FAR 4.804-4—Physically completed contracts.
Plain-English Summary
FAR 4.804-4 defines when a contract is considered "physically completed" for contract closeout purposes. It covers two main subject areas: the standard rule for supplies and services contracts, including required deliveries, Government inspection and acceptance, completion and acceptance of services, and expiration of any option periods; and a special rule for rental, use, and storage agreements, which are physically completed either when the Government issues a notice of complete contract termination or when the contract period expires. The purpose of the section is to establish a clear milestone for determining when a contract has reached the point where closeout actions can proceed, such as final administrative review, property disposition, and file closure. In practice, this rule matters because physical completion is one of the key triggers for contract closeout timelines and helps contracting offices decide when a contract is ready to move from performance administration to final settlement and archival processing. It also prevents premature closeout by requiring both performance completion and Government acceptance, where applicable, before a contract is treated as physically complete.
Key Rules
Supplies must be delivered and accepted
For supply contracts, physical completion occurs only after the contractor has completed all required deliveries and the Government has inspected and accepted the supplies. Delivery alone is not enough; Government acceptance is part of the completion standard.
Services must be performed and accepted
For service contracts, the contractor must finish all required services and the Government must accept them. This ensures the contract is not treated as complete until performance is fully delivered and formally accepted.
Options must expire
If the contract includes option provisions, the contract is not physically completed until all option periods have expired. This prevents closeout while the Government still has a contractual right to extend performance.

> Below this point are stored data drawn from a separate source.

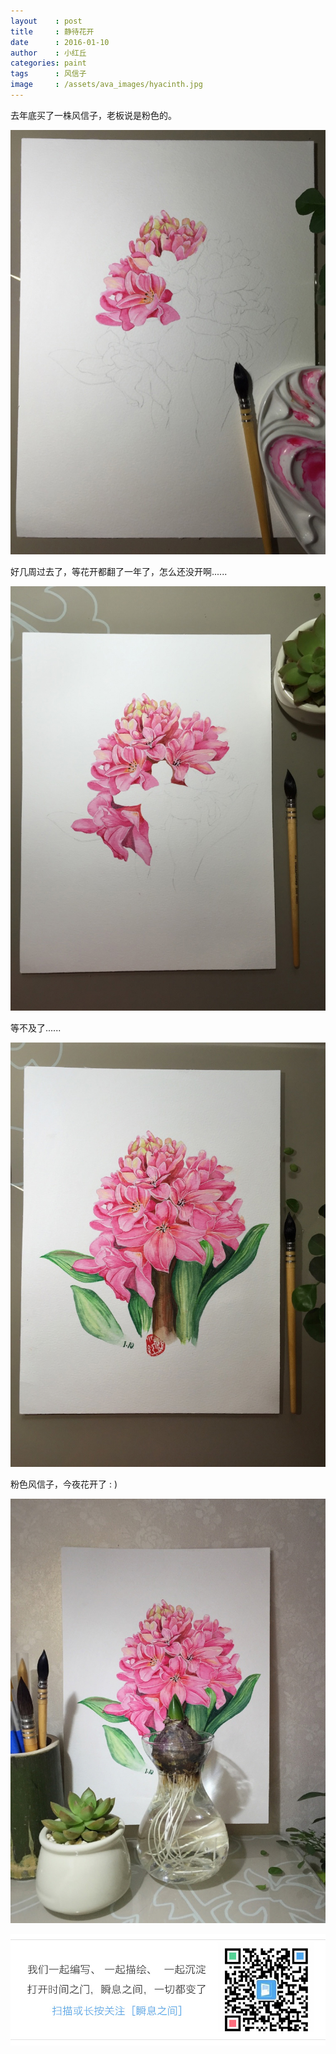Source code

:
 ```yaml
---
layout    : post
title     : 静待花开
date      : 2016-01-10
author    : 小红丘
categories: paint
tags      : 风信子
image     : /assets/ava_images/hyacinth.jpg
---
```



去年底买了一株风信子，老板说是粉色的。

![](/assets/ava_images/hyacinth-1.jpg)

好几周过去了，等花开都翻了一年了，怎么还没开啊......

![](/assets/ava_images/hyacinth-2.jpg)

等不及了......

![](/assets/ava_images/hyacinth-3.jpg)

粉色风信子，今夜花开了 : )

![](/assets/ava_images/hyacinth-4.jpg)

![](/assets/images/qrcode_tail.jpg)
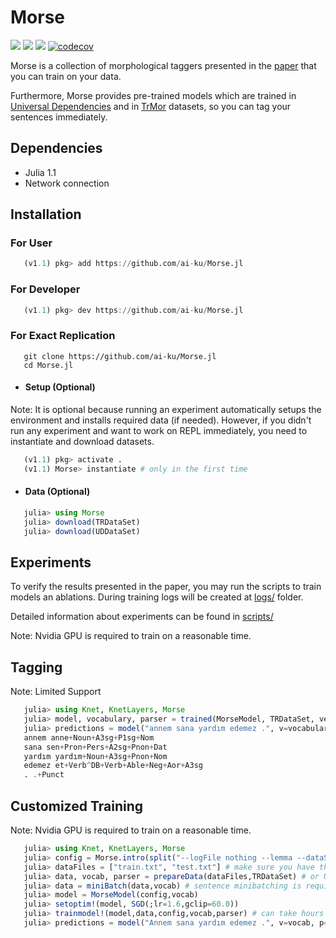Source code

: # Morse

[![](https://img.shields.io/badge/docs-latest-blue.svg)](https://ekinakyurek.github.io/Morse.jl/latest)
[![](https://gitlab.com/JuliaGPU/Morse/badges/master/pipeline.svg)](https://gitlab.com/JuliaGPU/Morse/pipelines)
[![](https://travis-ci.org/ekinakyurek/Morse.jl.svg?branch=master)](https://travis-ci.org/ekinakyurek/Morse.jl)
[![codecov](https://codecov.io/gh/ekinakyurek/Morse.jl/branch/master/graph/badge.svg)](https://codecov.io/gh/ekinakyurek/Morse.jl)

Morse is a collection of morphological taggers presented in the [paper](https://arxiv.org/abs/1805.07946v1) that you can train on your data.

Furthermore, Morse provides pre-trained models which are trained in [Universal Dependencies](http://universaldependencies.org)
and in [TrMor](https://github.com/ai-ku/TrMor2018) datasets, so you can tag your sentences immediately.

## Dependencies
  - Julia 1.1
  - Network connection

## Installation

### For User
```JULIA
   (v1.1) pkg> add https://github.com/ai-ku/Morse.jl
```
### For Developer
```JULIA
   (v1.1) pkg> dev https://github.com/ai-ku/Morse.jl
```
### For Exact Replication

```SHELL
   git clone https://github.com/ai-ku/Morse.jl
   cd Morse.jl
```
* #### Setup (Optional)
Note: It is optional because running an experiment automatically setups the environment and installs required data (if needed). However, if you didn't run any experiment and want to work on REPL immediately, you need to instantiate and download datasets.
```JULIA
   (v1.1) pkg> activate .
   (v1.1) Morse> instantiate # only in the first time
```

* #### Data (Optional)
```JULIA
   julia> using Morse
   julia> download(TRDataSet)
   julia> download(UDDataSet)
```

## Experiments

To verify the results presented in the paper, you may run the scripts to train models an ablations. During training logs will be created at [logs/](logs/) folder.

Detailed information about experiments can be found in [scripts/](scripts/README.md)

Note: Nvidia GPU is required to train on a reasonable time.

## Tagging

Note: Limited Support

```Julia
   julia> using Knet, KnetLayers, Morse
   julia> model, vocabulary, parser = trained(MorseModel, TRDataSet, vers="2018");
   julia> predictions = model("annem sana yardım edemez .", v=vocabulary, p=parser)
   annem anne+Noun+A3sg+P1sg+Nom
   sana sen+Pron+Pers+A2sg+Pnon+Dat
   yardım yardım+Noun+A3sg+Pnon+Nom
   edemez et+Verb^DB+Verb+Able+Neg+Aor+A3sg
   . .+Punct
```

## Customized Training

Note: Nvidia GPU is required to train on a reasonable time.

```Julia
   julia> using Knet, KnetLayers, Morse
   julia> config = Morse.intro(split("--logFile nothing --lemma --dataSet TRDataSet")) # you can modify the program arguments
   julia> dataFiles = ["train.txt", "test.txt"] # make sure you have theese files exists in the given path
   julia> data, vocab, parser = prepareData(dataFiles,TRDataSet) # or UDDataSet
   julia> data = miniBatch(data,vocab) # sentence minibatching is required for processing a sentence correctly
   julia> model = MorseModel(config,vocab)
   julia> setoptim!(model, SGD(;lr=1.6,gclip=60.0))
   julia> trainmodel!(model,data,config,vocab,parser) # can take hours or more depends to your data
   julia> predictions = model("Annem sana yardım edemez .", v=vocab, p=parser)
```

Termination notice can complete the contract
A contract is physically completed when the Government gives the contractor a notice of complete contract termination. This applies as an alternative completion event even if normal performance did not run to full delivery or service completion.
Rental and storage agreements have a special rule
Rental, use, and storage agreements are physically completed when the Government issues a notice of complete contract termination or when the contract period expires. These agreements do not use the same delivery-and-acceptance test as ordinary supply or service contracts.
Responsibilities
Contracting Officer
Determine when the contract meets the physical completion standard, including confirming delivery, inspection, acceptance, service completion, option expiration, or termination notice as applicable. Use that determination to support contract closeout actions and ensure the file is not closed prematurely.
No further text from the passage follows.